VI The harmonic oscillator

The classical harmonic oscillator describes a particle subject to a restoring force $F=-m{\omega }^{2}x$ proportional to the distance from an equilibrium position $x=0$. Newton’s equation $m\ddot{x}=F$ results in an oscillatory motion $x(t)=x_0\cos \omega t+(v_0/\omega )\sin \omega t$, where $\omega =2\pi /T$ and $T$ is the oscillation period. In this solution, $x_0=x(0)$ is the initial position and $v_0=\dot{x}(0)$ is the initial velocity of the particle.
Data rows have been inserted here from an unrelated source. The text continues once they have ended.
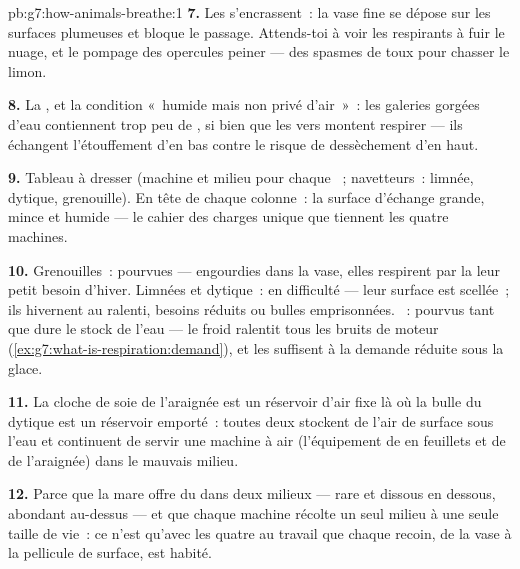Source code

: \begin{solution}{pb:g7:how-animals-breathe:1}
\textbf{7.} Les  s'encrassent~: la vase fine se dépose sur
les surfaces plumeuses et bloque le passage. Attends-toi à voir les
respirants à  fuir le nuage, et le pompage des opercules
peiner --- des spasmes de toux pour chasser le limon.

\textbf{8.} La , et la condition «~humide mais
non privé d'air~»~: les galeries gorgées d'eau contiennent trop peu
de , si bien que les vers montent respirer --- ils
échangent l'étouffement d'en bas contre le risque de dessèchement
d'en haut.

\textbf{9.} Tableau à dresser (machine et milieu pour chaque
~; navetteurs~: limnée, dytique, grenouille). En tête de
chaque colonne~: la surface d'échange grande, mince et humide --- le
cahier des charges unique que tiennent les quatre machines.

\textbf{10.} Grenouilles~: pourvues --- engourdies dans la vase,
elles respirent par la  leur petit besoin d'hiver. Limnées et
dytique~: en difficulté --- leur surface est scellée~; ils hivernent
au ralenti, besoins réduits ou bulles emprisonnées. ~:
pourvus tant que dure le stock de l'eau --- le froid ralentit tous
les bruits de moteur
(\cref{ex:g7:what-is-respiration:demand}), et les 
suffisent à la demande réduite sous la glace.

\textbf{11.} La cloche de soie de l'araignée est un réservoir d'air
fixe là où la bulle du dytique est un réservoir emporté~: toutes
deux stockent de l'air de surface sous l'eau et continuent de servir
une machine à air (l'équipement de  en feuillets et de
 de l'araignée) dans le mauvais milieu.

\textbf{12.} Parce que la mare offre du  dans deux milieux
--- rare et dissous en dessous, abondant au-dessus --- et que chaque
machine récolte un seul milieu à une seule taille de vie~: ce n'est
qu'avec les quatre au travail que chaque recoin, de la vase à la
pellicule de surface, est habité.
\end{solution}
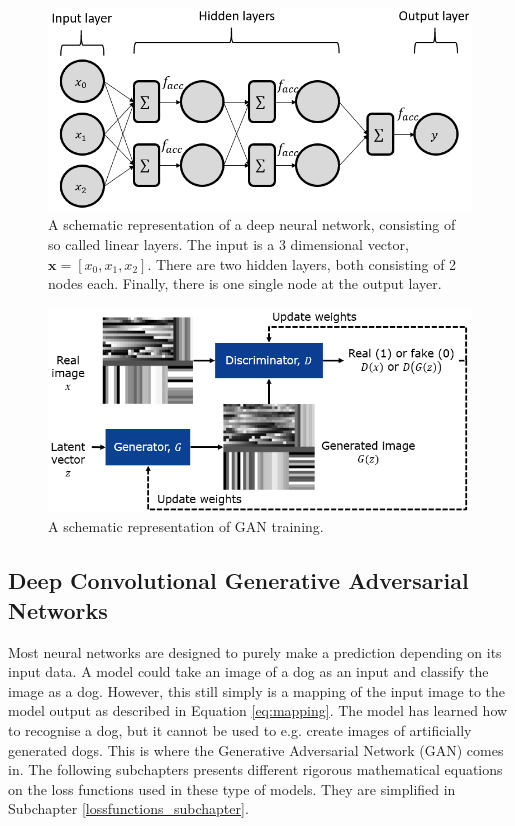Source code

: \begin{figure} [!htb]
    \centering
    \includegraphics[scale=0.5]{figuren/fig2.2.1.2.png}
    \caption{A schematic representation of a deep neural network, consisting of so called linear layers. The input is a 3 dimensional vector, $\boldsymbol{x}=[x_0, x_1, x_2]$. There are two hidden layers, both consisting of 2 nodes each. Finally, there is one single node at the output layer.}
    \label{fig:deepdnn}
\end{figure}

\begin{figure} [!htb]
    \centering
    \includegraphics[scale=0.5]{figuren/fig3.png}
    \caption{A schematic representation of GAN training.}
    \label{fig:gantraining}
\end{figure}






\subsection{Deep Convolutional Generative Adversarial Networks}
Most neural networks are designed to purely make a prediction depending on its input data. A model could take an image of a dog as an input and classify the image as a dog. However, this still simply is a mapping of the input image to the model output as described in Equation \ref{eq:mapping}. The model has learned how to recognise a dog, but it cannot be used to e.g. create images of artificially generated dogs. This is where the Generative Adversarial Network (GAN) comes in. The following subchapters presents different rigorous mathematical equations on the loss functions used in these type of models. They are simplified in Subchapter \ref{lossfunctions_subchapter}.

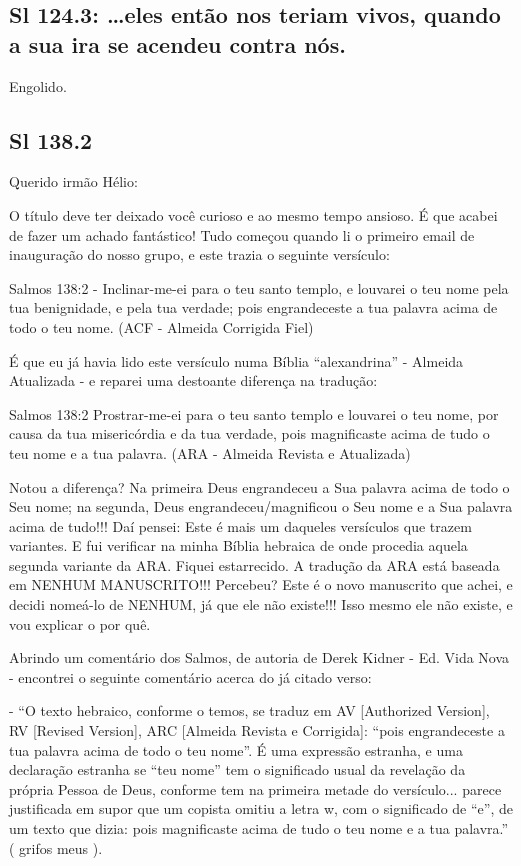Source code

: \subsection{Sl 124.3: \ldots eles então nos teriam  vivos, quando a sua ira se acendeu contra nós.}
Engolido.

\subsection{Sl 138.2}

Querido irmão Hélio:

O título deve ter deixado você curioso e ao mesmo tempo ansioso. É que acabei de fazer um achado fantástico! Tudo começou quando li o primeiro email de inauguração do nosso grupo, e este trazia o seguinte versículo:

Salmos 138:2 - Inclinar-me-ei para o teu santo templo, e louvarei o teu nome pela tua benignidade, e pela tua verdade; pois engrandeceste a tua palavra acima de todo o teu nome. (ACF - Almeida Corrigida Fiel)

É que eu já havia lido este versículo numa Bíblia ``alexandrina'' - Almeida Atualizada - e reparei uma destoante diferença na tradução:

Salmos 138:2 Prostrar-me-ei para o teu santo templo e louvarei o teu nome, por causa da tua misericórdia e da tua verdade, pois magnificaste acima de tudo o teu nome e a tua palavra. (ARA - Almeida Revista e Atualizada)

Notou a diferença? Na primeira Deus engrandeceu a Sua palavra acima de todo o Seu nome; na segunda, Deus engrandeceu/magnificou o Seu nome e a Sua palavra acima de tudo!!! Daí pensei: Este é mais um daqueles versículos que trazem variantes. E fui verificar na minha Bíblia hebraica de onde procedia aquela segunda variante da ARA. Fiquei estarrecido. A tradução da ARA está baseada em NENHUM MANUSCRITO!!! Percebeu? Este é o novo manuscrito que achei, e decidi nomeá-lo de NENHUM, já que ele não existe!!! Isso mesmo ele não existe, e vou explicar o por quê.

Abrindo um comentário dos Salmos, de autoria de Derek Kidner - Ed. Vida Nova - encontrei o seguinte comentário acerca do já citado verso:

- ``O texto hebraico, conforme o temos, se traduz em AV [Authorized Version], RV [Revised Version], ARC [Almeida Revista e Corrigida]: ``pois engrandeceste a tua palavra acima de todo o teu nome''. É uma expressão estranha, e uma declaração estranha se ``teu nome'' tem o significado usual da revelação da própria Pessoa de Deus, conforme tem na primeira metade do versículo... parece justificada em supor que um copista omitiu a letra w, com o significado de ``e'', de um texto que dizia: pois magnificaste acima de tudo o teu nome e a tua palavra.'' ( grifos meus ).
According to $F=-V^{\prime }$, the force $F=-m{\omega }^{2}x$ corresponds to a parabolic potential energy

$$V(x)=\frac{1}{2}m{\omega }^2{x}^2.$$

(91)

In order to solve this problem quantum mechanically, we follow our standard steps. The Schrödinger equation of the harmonic oscillator is given by

$$E\psi (x)=-\frac{{\mathrm{\hslash }}^2}{2m}{\psi }^{\prime \prime }(x)+\frac{1}{2}m{\omega }^2{x}^2\psi (x).$$

(92)

This equation is again a linear differential equation of second order, but now one coefficient is position dependent. From our general considerations we already can anticipate the following:

• •

  The solutions $\psi (x)$ are continuous.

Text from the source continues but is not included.